There is no shortage of restaurants at every price point in the Tennessee Valley. In our family, we joke that there’s a BBQ joint at every corner, and that’s only slightly exaggerated. Though not my personal favorite of cuisines, I don’t think any of them really suffer in quality. If I had to choose a personal favorite, mine would be Sugar’s Ribs on the west side of Missionary Ridge, mostly because of their unique side dishes (roasted corn on the cob, whole charred Vidalia onions, potato salad, etc.)
Facing west, it’s great place to eat and watch the sun setting, and if you do get the corn, be sure to take the cob outside when you leave, so you can feed it to the kudzu-eating goats!
For barbecue joints, my husband would probably choose Bones, a family run business relocated due to road construction to a former Food Lion supermarket on East Brainerd Rd., well known for their weekly special of smoked prime rib. (Their burgundy braised mushrooms go well with it.)
Looking for a really good burger? You can’t do better than one of the several Armando’s restaurants in the city.
If fried chicken, another southern staple, is on your mind, you might try Champy’s, with a downtown and an outskirts (mall area) location. They have a cool, funky atmosphere, and they do chicken very well.
For something a bit more upscale, go to the aforementioned Bluff View Arts District. In one beautiful block overlooking Coolidge Park and the Tennessee River, you can have your choice of three lovely options: Italian – Tony’s Pasta,
The gorgeous Back Inn Cafe, a fine dining establishment, specializes in upscale, refined versions of classic American Southern dishes,
Then there’s Rembrandt’s, a coffee house with fantastic baked goods and hand made chocolates, excellent breakfasts, and soups, salads and sandwiches. My favorite soup is tomato & artichoke bisque.
Couples, groups of girlfriends, coworkers and students congregate at tables in their beautiful courtyard on sunny days to eat, sip, talk, and listen to the mockingbirds. It’s more of an activity and destination than just a place to eat.
Puckett’s is in a great location, in close proximity to downtown and river front family attractions. It’s casual and reasonably priced, and a fun place to enjoy traditional southern “meat and three” favorites.

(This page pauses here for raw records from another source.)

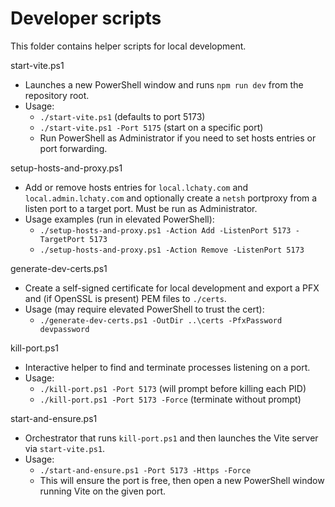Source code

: # Developer scripts

This folder contains helper scripts for local development.

start-vite.ps1
- Launches a new PowerShell window and runs `npm run dev` from the repository root.
- Usage:
  - `./start-vite.ps1` (defaults to port 5173)
  - `./start-vite.ps1 -Port 5175` (start on a specific port)
  - Run PowerShell as Administrator if you need to set hosts entries or port forwarding.

setup-hosts-and-proxy.ps1
- Add or remove hosts entries for `local.lchaty.com` and `local.admin.lchaty.com` and optionally create a `netsh` portproxy from a listen port to a target port. Must be run as Administrator.
- Usage examples (run in elevated PowerShell):
  - `./setup-hosts-and-proxy.ps1 -Action Add -ListenPort 5173 -TargetPort 5173`
  - `./setup-hosts-and-proxy.ps1 -Action Remove -ListenPort 5173`

generate-dev-certs.ps1
- Create a self-signed certificate for local development and export a PFX and (if OpenSSL is present) PEM files to `./certs`.
- Usage (may require elevated PowerShell to trust the cert):
  - `./generate-dev-certs.ps1 -OutDir ..\certs -PfxPassword devpassword`

kill-port.ps1
- Interactive helper to find and terminate processes listening on a port.
- Usage:
  - `./kill-port.ps1 -Port 5173` (will prompt before killing each PID)
  - `./kill-port.ps1 -Port 5173 -Force` (terminate without prompt)

start-and-ensure.ps1
- Orchestrator that runs `kill-port.ps1` and then launches the Vite server via `start-vite.ps1`.
- Usage:
  - `./start-and-ensure.ps1 -Port 5173 -Https -Force`
  - This will ensure the port is free, then open a new PowerShell window running Vite on the given port.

Big River Grille has two locations, and with its seasonal brews, caters to the pub crowd. It’s a Gordon Biersch property, which operates similar restaurants all over the country.
Another popular spot is The Boathouse, beside the Tennessee River and bordering the Riverpark. Its porch, overlooking the water, is a nice spot to linger on a warm evening, as evidenced by their perennial scarcity of parking spots. Their claim to fame is olive oil fries. Most of their food is very good, but I have yet to warm up to their slaw, dressed in a sauce made with fish oil. I think the rationale is that it goes well with their fish dishes, but I’d prefer a straight vinegar slaw, to contrast and freshen the plate. Still, it is dependably good.
If you like to sample several different dishes at one meal, Terra Nostra, located on the vibrant North Shore, is Chattanooga’s most well known (Spanish inspired) tapas restaurant.
A favorite place for “white-tablecloth” fine dining is St. John’s, with its creative use of locally sourced ingredients. We have never had a bad meal there, and it’s a place you won’t be ashamed to take ANYONE.
Alleia gives a very contemporary twist to traditional Italian fare.
I’ve barely scratched the surface of Chattanooga’s outstanding restaurant options. Surely, many favorites have been overlooked. Chattanoogans, please feel welcome to leave a comment with your own recommendations!
If you’ve been thinking of visiting the area, what are you waiting for?